The function $f$ defined by $f\left(x\right)=4x^4-2x+1$ is increasing for

• A. $x<1$
• B. $x>0$
• C. $x<\frac{1}{2}$
• D. $x>\frac{1}{2}$

Answer 1

The correct option is D

$x>\frac{1}{2}$

Explanation for the correct option

Given function, $f\left(x\right)=4x^4-2x+1$.

Differentiate the given function with respect to $x$.

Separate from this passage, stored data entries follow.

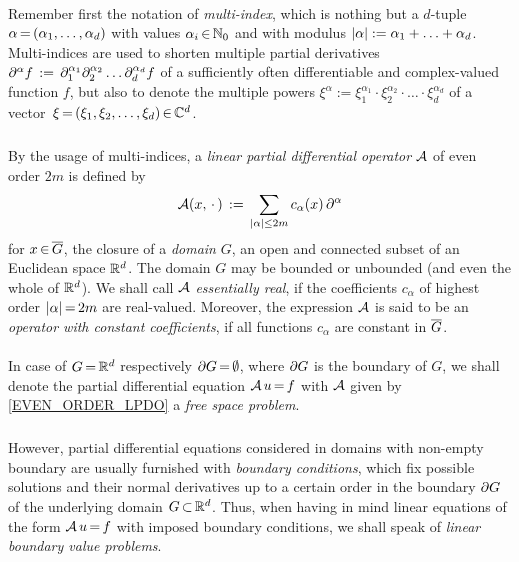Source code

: \documentclass[11pt,twoside]{article}
\def\G{G}
\begin{document}
\paragraph{} %
Remember first the notation of \textit{multi-index},
which is nothing but a $d$-tuple $\alpha \eq (\alpha_1,\ldots,\alpha_d)$
with values $\alpha_i \xeof \N_0$
and with modulus $\abs{\alpha} := \alpha_1 + \ldots + \alpha_d$.
Multi-indices are used to shorten multiple partial derivatives
$
\PA f \eqdef \partial_1^{\alpha_1}
         \partial_2^{\alpha_2} \ldots
         \partial_d^{\alpha_d} f
$
of a sufficiently often differentiable and complex-valued function $f$,
but also to denote the multiple powers
$\xi^{\alpha} := \xi_1^{\alpha_1}
\cdot \xi_2^{\alpha_2} \cdot \ldots \cdot \xi_d^{\alpha_d}$
of a vector $\,\xi \eq (\xi_1,\xi_2,\ldots,\xi_d) \xeof \C^d$.

\subparagraph{}
By the usage of multi-indices,
a \textit{linear partial differential operator} $\A$ of even order $2m$
is defined by
\begin{equation}\label{EVEN_ORDER_LPDO}
\A(x,\,\cdot\,) \eqdef
\sum_{\abs{\alpha} \leq 2m} c_{\alpha}(x) \, \PA
\end{equation}
for $x \xeof \clG$,
the closure of a \textit{domain} $\G$,
{\ie} an open and connected subset of an Euclidean space $\Rd$.
The domain $\G$ may be bounded or unbounded (and even the whole of $\Rd$).
We shall call $\A$ \textit{essentially real},
if the coefficients $c_{\alpha}$ of highest order $\abs{\alpha} \eq 2m$
are real-valued.
Moreover,
the expression $\A$ is said to be
an \textit{operator with constant coefficients},
if all functions $c_{\alpha}$ are constant in $\clG$.

\paragraph{} %
In case of $\G \eq \Rd$ respectively $\bndG \eq \emptyset$,
where $\bndG$ is the boundary of $\G$,
we shall denote the partial differential equation $\A \, u \eq f$
with $\A$ given by \eqref{EVEN_ORDER_LPDO} a \textit{free space problem}.

\subparagraph{} %
However,
partial differential equations considered in domains with non-empty boundary
are usually furnished with \textit{boundary conditions},
which fix possible solutions and their normal derivatives up to a certain order
in the boundary $\bndG$ of the underlying domain $\G \xsubset \Rd$.
Thus,
when having in mind linear equations of the form $\A\,u \eq f$
with imposed boundary conditions,
we shall speak of \textit{linear boundary value problems}.
\end{document}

$\begin{array}{rcl}\frac{\mathrm{d}}{dx}\left[f\left(x\right)\right]& =& \frac{d}{dx}\left(4x^4-2x+1\right)\\ & =& \frac{d}{dx}\left(4x^4\right)+\frac{d}{dx}\left(-2x\right)+\frac{d}{dx}\left(1\right)\left[\because \frac{\mathbf{d}}{\mathbf{d}\mathbf{x}}\mathbf{(}\mathbf{u}\mathbf{\pm }\mathbf{v}\mathbf{)}\mathbf{=}\frac{\mathbf{d}\mathbf{u}}{\mathbf{d}\mathbf{x}}\mathbf{\pm }\frac{\mathbf{d}\mathbf{v}}{\mathbf{d}\mathbf{x}}\right]\\ & =& \left(4\times 4x^3\right)-\left(2\times 1\right)+0\\ & =& 16x^3-2\end{array}$

Now, for increasing intervals $\mathit{f}\mathbf{\text{'}}\mathbf{\left(}\mathbf{x}\mathbf{\right)}\mathbf{>}\mathbf{0}$.

$$\begin{gathered} \Rightarrow 16x^3-2>0 \\ \Rightarrow x^3>\frac{2}{16} \\ \Rightarrow x^3>\frac{1}{8} \\ \Rightarrow x>\sqrt[3]{\frac{1}{8}} \\ \Rightarrow x>\frac{1}{2} \end{gathered}$$

Therefore, the function $f\left(x\right)=4x^4-2x+1$ is increasing for $x>\frac{1}{2}$.

Hence, $x>\frac{1}{2}$ and therefore the correct option is (D).